Além de confirmar o que já foi publicado por estudiosos alemães e brasileiros, de que se tratava mesmo de um animal, o pesquisador demonstrou que Corumbella era dotada de um esqueleto resistente. Mas, na época, não havia técnicas que pudessem determinar com mais precisão se era de origem orgânica ou mineral. Isso acabou de ser respondido agora.
Os resultados também mostram que o animal não tinha um corpo totalmente tubular como imaginado, mas provavelmente tinha uma base neste formato e o restante com quatro lados cruzados por uma linha, como um poliedro.
Esta forma, associada a uma estrutura catafractária, poderá pôr em causa as afinidades biológicas deste animal com outros que hoje existem. Agora, existe a possibilidade de que este seja um dos primeiros animais bilaterais, aqueles que possuem dois lados simétricos e que são a maioria hoje, inclusive os humanos.

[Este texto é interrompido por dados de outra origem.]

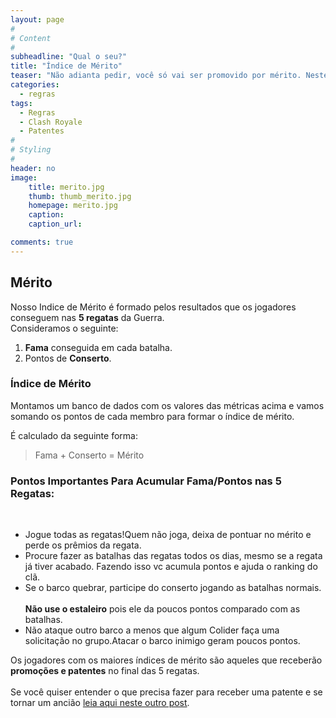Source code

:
 ```yaml
---
layout: page
#
# Content
#
subheadline: "Qual o seu?"
title: "Índice de Mérito"
teaser: "Não adianta pedir, você só vai ser promovido por mérito. Neste post vamos explicar como funcionam as avaliações dos jogadores dentro do Pr0Gamers. Você precisa entender nosso índice de mérito!"
categories:
  - regras
tags:
  - Regras
  - Clash Royale
  - Patentes
#
# Styling
#
header: no
image:
    title: merito.jpg
    thumb: thumb_merito.jpg
    homepage: merito.jpg
    caption: 
    caption_url: 

comments: true    
---
```


## Mérito

Nosso Indice de Mérito é formado pelos resultados que os jogadores conseguem nas <strong>5 regatas</strong> da Guerra.<br>
Consideramos o seguinte:
<ol> 
  <li> <strong>Fama</strong> conseguida em cada batalha.</li>
  <li> Pontos de <strong>Conserto</strong>.</li>
</ol> 


### Índice de Mérito
Montamos um banco de dados com os valores das métricas acima e vamos somando os pontos de cada membro para formar o índice de mérito. 

É calculado da seguinte forma: <br>

> <span align="center" class="teaser">Fama + Conserto = Mérito</span>

### Pontos Importantes Para Acumular Fama/Pontos nas 5 Regatas:
<br>
<ul>
  <li>Jogue todas as regatas!<um>Quem não joga, deixa de pontuar no mérito e perde os prêmios da regata.</um></li> 
  <li>Procure fazer as batalhas das regatas todos os dias, mesmo se a regata já tiver acabado. Fazendo isso vc acumula pontos e ajuda o ranking do clã. </li>
  <li>Se o barco quebrar, participe do conserto jogando as batalhas normais.</li><br><strong>Não use o estaleiro</strong> pois ele da poucos pontos comparado com as batalhas.
  <li>Não ataque outro barco a menos que algum Colider faça uma solicitação no grupo.Atacar o barco inimigo geram poucos pontos.</li>
</ul>

Os jogadores com os maiores índices de mérito são aqueles que receberão <strong>promoções e patentes</strong> no final das 5 regatas. <br><br>
Se você quiser entender o que precisa fazer para receber uma patente e se tornar um ancião <a href="{{ site.url }}{{ site.baseurl }}/regras/como_ser_anciao" target="_blank">leia aqui neste outro post</a>.

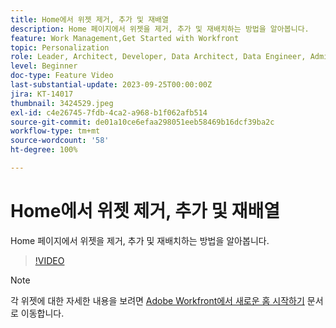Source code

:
 ```yaml
---
title: Home에서 위젯 제거, 추가 및 재배열
description: Home 페이지에서 위젯을 제거, 추가 및 재배치하는 방법을 알아봅니다.
feature: Work Management,Get Started with Workfront
topic: Personalization
role: Leader, Architect, Developer, Data Architect, Data Engineer, Admin, User
level: Beginner
doc-type: Feature Video
last-substantial-update: 2023-09-25T00:00:00Z
jira: KT-14017
thumbnail: 3424529.jpeg
exl-id: c4e26745-7fdb-4ca2-a968-b1f062afb514
source-git-commit: de01a10ce6efaa298051eeb58469b16dcf39ba2c
workflow-type: tm+mt
source-wordcount: '58'
ht-degree: 100%

---
```


# Home에서 위젯 제거, 추가 및 재배열

Home 페이지에서 위젯을 제거, 추가 및 재배치하는 방법을 알아봅니다.

>[!VIDEO](https://video.tv.adobe.com/v/3424529/?quality=12&learn=on&enablevpops)


>[!NOTE]
>
> 각 위젯에 대한 자세한 내용을 보려면 [Adobe Workfront에서 새로운 홈 시작하기](https://experienceleague.adobe.com/docs/workfront/using/basics/home/new-home/get-started-with-new-home.html?lang=ko-KR) 문서로 이동합니다.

Os cnidários, grupo de medusas e medusas ao qual Corumbella era até então aparentado, fazem parte dos radiais, aqueles que crescem em torno de um ponto central. O estudo, portanto, poderia colocar o animal no centro da trajetória evolutiva entre bilateral e radial.
“Provavelmente vivia fixo no fundo do mar, com uma parte enterrada e a outra fora. A armadura articulada permitia que se defendesse de predadores, provavelmente animais de corpo mole, ao mesmo tempo em que se movia com as correntes marítimas. Talvez tenha filtrado partículas de comida da água. Novos estudos podem ajudar a desvendar o que resta do mistério desse animal”, diz Osés, que atualmente faz pós-doutorado no Instituto de Física da USP.